J Neurosci. 2021 Jul 29:JN-RM-2459-20. doi: 10.1523/JNEUROSCI.2459-20.2021. Online ahead of print.
ABSTRACT
Many decisions, from crossing a busy street to choosing a profession, require integration of discrete sensory events. Previous studies have shown that integrative decision-making favours more reliable stimuli, mimicking statistically optimal integration. It remains unclear, however, whether reliability biases operate even when they lead to suboptimal performance. To address this issue, we asked human observers to reproduce the average motion direction of two suprathreshold coherent motion signals presented successively and with varying levels of reliability, while simultaneously recording whole-brain activity using electroencephalography. By definition, the averaging task should engender equal weighting of the two component motion signals, but instead we found robust behavioural biases in participants’ average decisions that favoured the more reliable stimulus. Using population-tuning modelling of brain activity we characterised tuning to the average motion direction. In keeping with the behavioural biases, the neural tuning profiles also exhibited reliability biases.
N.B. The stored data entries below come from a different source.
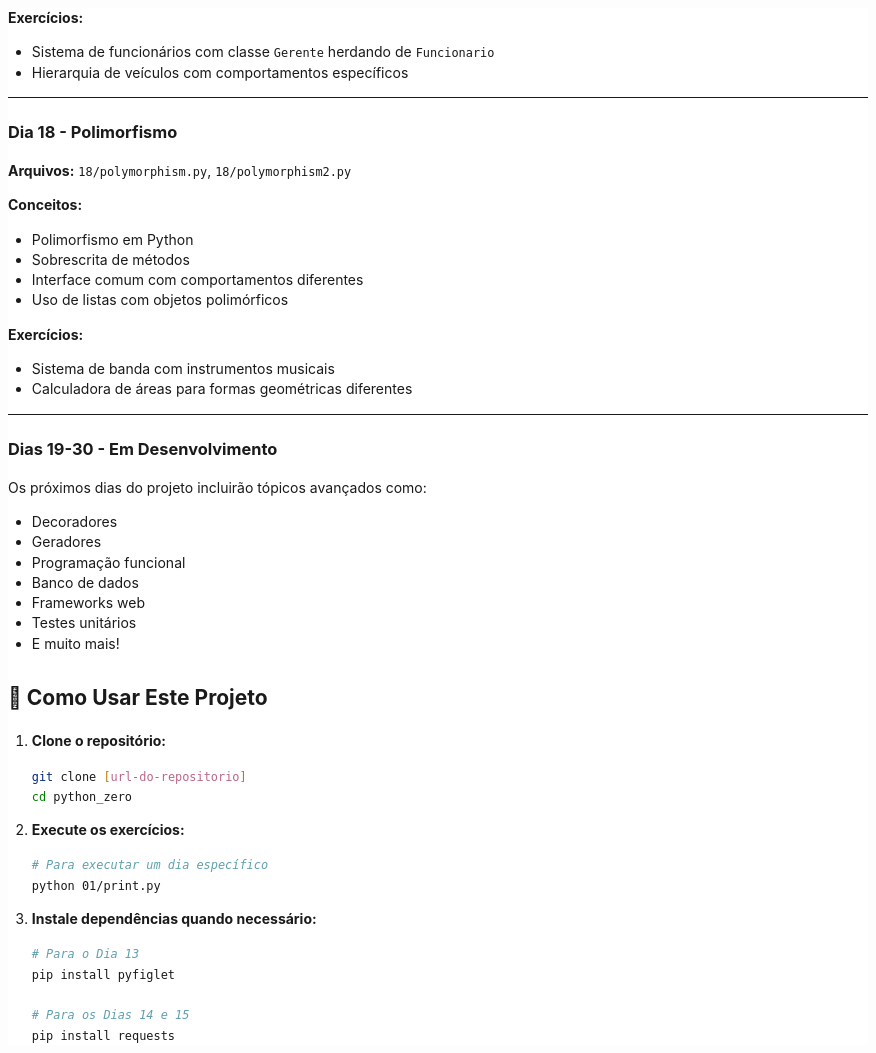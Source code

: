**Exercícios:**
- Sistema de funcionários com classe `Gerente` herdando de `Funcionario`
- Hierarquia de veículos com comportamentos específicos

---

### Dia 18 - Polimorfismo
**Arquivos:** `18/polymorphism.py`, `18/polymorphism2.py`

**Conceitos:**
- Polimorfismo em Python
- Sobrescrita de métodos
- Interface comum com comportamentos diferentes
- Uso de listas com objetos polimórficos

**Exercícios:**
- Sistema de banda com instrumentos musicais
- Calculadora de áreas para formas geométricas diferentes

---

### Dias 19-30 - Em Desenvolvimento
Os próximos dias do projeto incluirão tópicos avançados como:
- Decoradores
- Geradores
- Programação funcional
- Banco de dados
- Frameworks web
- Testes unitários
- E muito mais!

## 🚀 Como Usar Este Projeto

1. **Clone o repositório:**
   ```bash
   git clone [url-do-repositorio]
   cd python_zero
   ```

2. **Execute os exercícios:**
   ```bash
   # Para executar um dia específico
   python 01/print.py
   ```

3. **Instale dependências quando necessário:**
   ```bash
   # Para o Dia 13
   pip install pyfiglet
   
   # Para os Dias 14 e 15
   pip install requests
   ```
A control experiment revealed that observers were able to reproduce motion directions of low-and high-reliability with equal precision, suggesting that unbiased integration in this task was not only theoretically optimal but demonstrably possible. Our findings reveal that temporal integration of discrete sensory events in the brain is automatically and sub-optimally weighted according to stimulus reliability.Significance statement:Many everyday decisions require integration of several sources of information. To safely cross a busy road, for example, one must consider the movement of vehicles with different speeds and trajectories. Previous research has shown that individual stimuli are weighted according to their reliability. Whereas reliability biases typically yield performance that closely mimic statistically optimal integration, it remains unknown whether such biases arise even when they lead to suboptimal performance. Here we combined a novel integrative decision-making task with concurrent brain recording and modelling to address this question. While unbiased decisions were optimal in the task, observers nevertheless exhibited robust reliability biases in both behaviour and brain activity, suggesting that reliability-weighted integration is automatic and dissociable from statistically optimal integration.